In Harburg Nominees Pty Ltd & Anor v Deen,[1] the Supreme Court of Queensland considered whether an oral “gentleman’s agreement”, that is the oral representations made, meant that the guarantees were unenforceable.

The facts

As at May 2015, Harburg Nominees Pty Ltd (Harburg) had, over time, advanced approximately $18.5 million to Warapar Resources Pty Ltd (Warapar) for a development project. As security, Warapar provided a mortgage over the land and its sole director, Mr Deen provided various guarantees.

There were problems with progressing the development project and by May 2016, Mr Deen had a meeting with Harburg’s director and representative, Mr Harburg, to discuss project costs and further funding. It was at this meeting that Mr Deen alleged that a “gentleman’s agreement” was reached and representations were made to him that meant he should not be held liable under the guarantee he subsequently signed or any existing guarantees.

In December 2016, Warapar was placed into receivership and Harburg sought to enforce the guarantees given by Mr Deen.

Mr Deen’s version of events is that at the meeting:

  • Mr Harburg had said to him that he had never had to rely on a guarantee and that the guarantees previously signed by Mr Deen and any further guarantees signed by Mr Deen would never be enforced.
  • Mr Harburg also said that Harburg would continue to provide sufficient funding and support to Warapar until the project was completed.
  • They shook hands on this understanding and Mr Deen did not ask for this to be confirmed in writing as “gentleman’s agreements” were commonplace in his industry.

Mr Deen’s position is that if Mr Harburg had not made the representations, he would not have signed the guarantee securing a further loan to Warapar in June 2016 and would have made other arrangements for completion of the development project.

In contrast, Mr Harburg says that at the time of the meeting he had significant concerns about the project and was “absolutely certain” that he did not suggest or agree that the guarantees given by Mr Deen would never be enforced. According to Mr Harburg, his usual practice was to obtain guarantees from directors of companies that they had lent money to.

The Court’s decision

His Honour found that neither Mr Deen nor Mr Harburg had a good memory of what took place at the meeting and the alleged representations made. In considering the competing version of events put forward by Mr Deen and Mr Harburg, the Court was guided by the following principle:

Where the conduct is the speaking of words in the course of a conversation, it is necessary that the words spoken be proved with a degree of precision sufficient to enable the Court to be reasonably satisfied that they were in fact misleading in the circumstances.

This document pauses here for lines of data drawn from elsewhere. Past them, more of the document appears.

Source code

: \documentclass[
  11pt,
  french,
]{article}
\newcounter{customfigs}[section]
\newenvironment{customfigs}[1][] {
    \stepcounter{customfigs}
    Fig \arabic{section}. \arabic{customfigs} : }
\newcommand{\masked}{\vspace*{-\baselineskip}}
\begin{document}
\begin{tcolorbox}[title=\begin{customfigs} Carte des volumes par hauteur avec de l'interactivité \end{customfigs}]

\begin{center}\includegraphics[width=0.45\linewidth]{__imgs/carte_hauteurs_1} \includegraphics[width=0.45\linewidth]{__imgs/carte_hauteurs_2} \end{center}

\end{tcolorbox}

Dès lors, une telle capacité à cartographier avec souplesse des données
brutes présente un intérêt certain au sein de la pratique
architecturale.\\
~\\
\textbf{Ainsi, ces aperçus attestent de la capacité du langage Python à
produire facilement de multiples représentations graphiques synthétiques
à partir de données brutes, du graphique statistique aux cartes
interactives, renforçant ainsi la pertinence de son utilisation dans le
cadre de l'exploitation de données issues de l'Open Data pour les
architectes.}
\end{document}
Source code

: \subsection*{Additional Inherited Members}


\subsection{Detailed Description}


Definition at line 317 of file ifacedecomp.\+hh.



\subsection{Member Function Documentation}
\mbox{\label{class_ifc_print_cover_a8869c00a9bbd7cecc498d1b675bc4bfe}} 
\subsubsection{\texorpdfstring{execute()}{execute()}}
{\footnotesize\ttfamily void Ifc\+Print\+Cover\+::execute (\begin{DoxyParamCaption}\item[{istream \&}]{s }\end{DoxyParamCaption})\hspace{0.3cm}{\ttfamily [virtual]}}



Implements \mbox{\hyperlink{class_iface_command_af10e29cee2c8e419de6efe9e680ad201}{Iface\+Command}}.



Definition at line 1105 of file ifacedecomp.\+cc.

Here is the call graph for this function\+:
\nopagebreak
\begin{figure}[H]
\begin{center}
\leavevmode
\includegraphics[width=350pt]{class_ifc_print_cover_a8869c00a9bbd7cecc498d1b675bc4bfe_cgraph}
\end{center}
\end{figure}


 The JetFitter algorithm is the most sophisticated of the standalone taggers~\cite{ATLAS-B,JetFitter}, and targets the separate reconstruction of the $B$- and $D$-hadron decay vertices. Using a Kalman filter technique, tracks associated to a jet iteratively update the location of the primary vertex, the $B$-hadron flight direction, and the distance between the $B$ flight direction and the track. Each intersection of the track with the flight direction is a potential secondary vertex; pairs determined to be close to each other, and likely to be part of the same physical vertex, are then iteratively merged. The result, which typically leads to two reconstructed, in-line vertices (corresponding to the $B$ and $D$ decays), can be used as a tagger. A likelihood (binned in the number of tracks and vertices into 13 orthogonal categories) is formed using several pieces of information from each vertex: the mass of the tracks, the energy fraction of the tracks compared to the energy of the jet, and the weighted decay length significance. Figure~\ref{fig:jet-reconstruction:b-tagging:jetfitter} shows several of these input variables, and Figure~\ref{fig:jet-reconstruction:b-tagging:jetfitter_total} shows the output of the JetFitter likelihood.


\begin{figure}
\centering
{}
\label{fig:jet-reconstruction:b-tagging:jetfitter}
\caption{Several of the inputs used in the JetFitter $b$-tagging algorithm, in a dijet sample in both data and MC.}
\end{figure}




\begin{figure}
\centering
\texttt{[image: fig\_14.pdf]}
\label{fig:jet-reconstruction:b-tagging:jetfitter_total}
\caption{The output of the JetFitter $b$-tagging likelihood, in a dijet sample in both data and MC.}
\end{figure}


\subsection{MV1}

The Court considered that it would be improbable that Mr Harburg would have agreed to never enforce the guarantees given by Mr Deen or make an “open-ended” promise to provide whatever finance was required to complete the project. This conclusion was reached in light of Harburg’s usual business practice when lending money, the extent of Warapar’s indebtedness and Mr Harburg’s overall concerns about the project.

In finding that Mr Deen remained liable under the guarantees, the Court considered that his subsequent actions were inconsistent with the terms of the “gentleman’s agreement”. In particular, the Court observed that:

  • After meeting with Mr Harburg, Mr Deen still proceeded to sign the guarantee in June 2016 which was inconsistent behaviour if Mr Harburg had indicated the guarantee would never be enforced.
  • When meeting with his own solicitors in June 2016, Mr Deen appears not to have informed his solicitors about the “gentleman’s agreement”.
  • During the course of the litigation, Mr Deen had an opportunity to, but did not raise the “gentleman’s agreement” as a reason for not being liable under the guarantee until much later in litigation.

The Court concluded from the above that Mr Deen’s recollection was unreliable, and that Mr Deen had failed to demonstrate with sufficient precision that the representations were in fact made by Mr Harburg.

As a result, Mr Deen was held liable for more than $40 million under the guarantees and ordered to pay Harburg’s costs.

Key takeaway

This case is a timely reminder:

  • to ensure that accurate, contemporaneous records are kept of any “informal” oral agreements that may alter the liability or obligations of another party; and
  • that if the oral agreement does indeed make a change, then it ought to be reduced in writing.


Authored by:

Susan Forrest, Partner
Petar Damnjanovic, Solicitor


[1] [2019] QSC 291.

This update does not constitute legal advice and should not be relied upon as such. It is intended only to provide a summary and general overview on matters of interest and it is not intended to be comprehensive. You should seek legal or other professional advice before acting or relying on any of the content.